** Opening The data block **

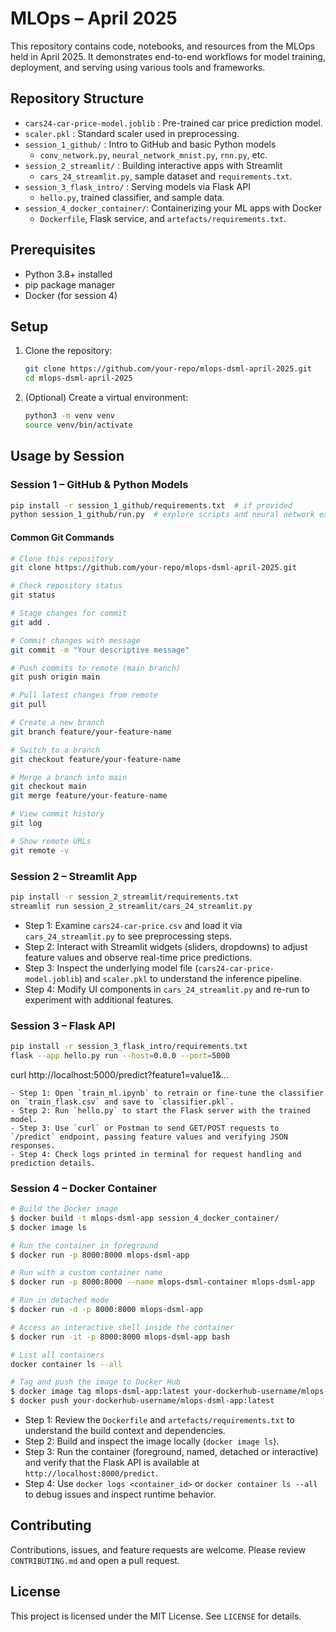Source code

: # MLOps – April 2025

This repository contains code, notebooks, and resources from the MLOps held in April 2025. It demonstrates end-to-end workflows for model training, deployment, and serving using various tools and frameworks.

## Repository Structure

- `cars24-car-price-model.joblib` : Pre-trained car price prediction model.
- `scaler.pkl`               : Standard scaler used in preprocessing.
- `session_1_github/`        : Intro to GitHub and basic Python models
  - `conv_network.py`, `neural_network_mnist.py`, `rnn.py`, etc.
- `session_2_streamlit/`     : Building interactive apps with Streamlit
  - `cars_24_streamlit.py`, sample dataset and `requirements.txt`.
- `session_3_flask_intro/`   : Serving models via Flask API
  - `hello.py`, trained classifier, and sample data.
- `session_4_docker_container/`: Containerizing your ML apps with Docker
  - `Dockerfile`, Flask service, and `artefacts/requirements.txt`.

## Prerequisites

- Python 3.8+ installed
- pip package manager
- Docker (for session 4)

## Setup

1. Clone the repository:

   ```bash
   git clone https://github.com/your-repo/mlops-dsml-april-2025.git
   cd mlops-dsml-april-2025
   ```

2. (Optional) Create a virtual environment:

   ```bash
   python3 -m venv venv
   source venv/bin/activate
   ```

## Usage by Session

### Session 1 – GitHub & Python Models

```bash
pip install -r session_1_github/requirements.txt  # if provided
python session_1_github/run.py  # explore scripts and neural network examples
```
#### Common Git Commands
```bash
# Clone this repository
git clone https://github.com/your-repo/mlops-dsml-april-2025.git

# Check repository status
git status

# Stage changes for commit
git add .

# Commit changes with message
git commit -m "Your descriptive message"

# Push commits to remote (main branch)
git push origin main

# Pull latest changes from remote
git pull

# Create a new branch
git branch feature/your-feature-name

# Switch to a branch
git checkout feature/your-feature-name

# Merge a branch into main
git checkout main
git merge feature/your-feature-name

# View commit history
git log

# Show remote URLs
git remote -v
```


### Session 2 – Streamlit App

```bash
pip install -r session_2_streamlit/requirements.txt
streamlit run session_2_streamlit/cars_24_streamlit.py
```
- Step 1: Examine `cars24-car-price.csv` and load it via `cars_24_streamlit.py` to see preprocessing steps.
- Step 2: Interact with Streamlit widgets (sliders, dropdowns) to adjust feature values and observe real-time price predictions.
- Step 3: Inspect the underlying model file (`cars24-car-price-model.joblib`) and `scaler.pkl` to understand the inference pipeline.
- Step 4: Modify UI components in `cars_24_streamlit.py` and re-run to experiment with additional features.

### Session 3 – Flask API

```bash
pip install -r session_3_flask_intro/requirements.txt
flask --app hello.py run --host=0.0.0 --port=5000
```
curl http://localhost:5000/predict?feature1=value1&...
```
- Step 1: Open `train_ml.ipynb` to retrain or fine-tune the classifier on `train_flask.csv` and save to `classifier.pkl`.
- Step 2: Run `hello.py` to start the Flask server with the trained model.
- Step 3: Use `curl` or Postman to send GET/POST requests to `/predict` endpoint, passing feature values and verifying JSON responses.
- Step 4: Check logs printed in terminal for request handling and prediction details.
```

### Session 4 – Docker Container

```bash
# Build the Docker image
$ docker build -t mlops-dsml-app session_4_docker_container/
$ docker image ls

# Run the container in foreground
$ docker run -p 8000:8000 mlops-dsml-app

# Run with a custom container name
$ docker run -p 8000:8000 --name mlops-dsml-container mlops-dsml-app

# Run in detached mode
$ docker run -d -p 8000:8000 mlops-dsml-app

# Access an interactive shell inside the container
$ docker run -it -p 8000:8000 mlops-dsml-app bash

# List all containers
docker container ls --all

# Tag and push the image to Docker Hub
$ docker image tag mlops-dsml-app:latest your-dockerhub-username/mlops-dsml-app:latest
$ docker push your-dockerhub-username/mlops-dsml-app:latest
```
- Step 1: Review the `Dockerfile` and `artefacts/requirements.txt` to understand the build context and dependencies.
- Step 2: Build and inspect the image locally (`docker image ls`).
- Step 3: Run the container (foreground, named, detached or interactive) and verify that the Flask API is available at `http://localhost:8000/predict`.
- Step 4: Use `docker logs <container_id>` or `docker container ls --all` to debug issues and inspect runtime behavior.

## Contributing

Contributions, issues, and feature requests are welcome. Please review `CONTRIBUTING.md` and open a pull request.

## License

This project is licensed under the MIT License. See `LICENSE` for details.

** Closing The data block **

§ Directions
The required answer is each line of the data in which the word "interactive" appears.

§ Response to this exercise
- `session_2_streamlit/`     : Building interactive apps with Streamlit
# Access an interactive shell inside the container
- Step 3: Run the container (foreground, named, detached or interactive) and verify that the Flask API is available at `http://localhost:8000/predict`.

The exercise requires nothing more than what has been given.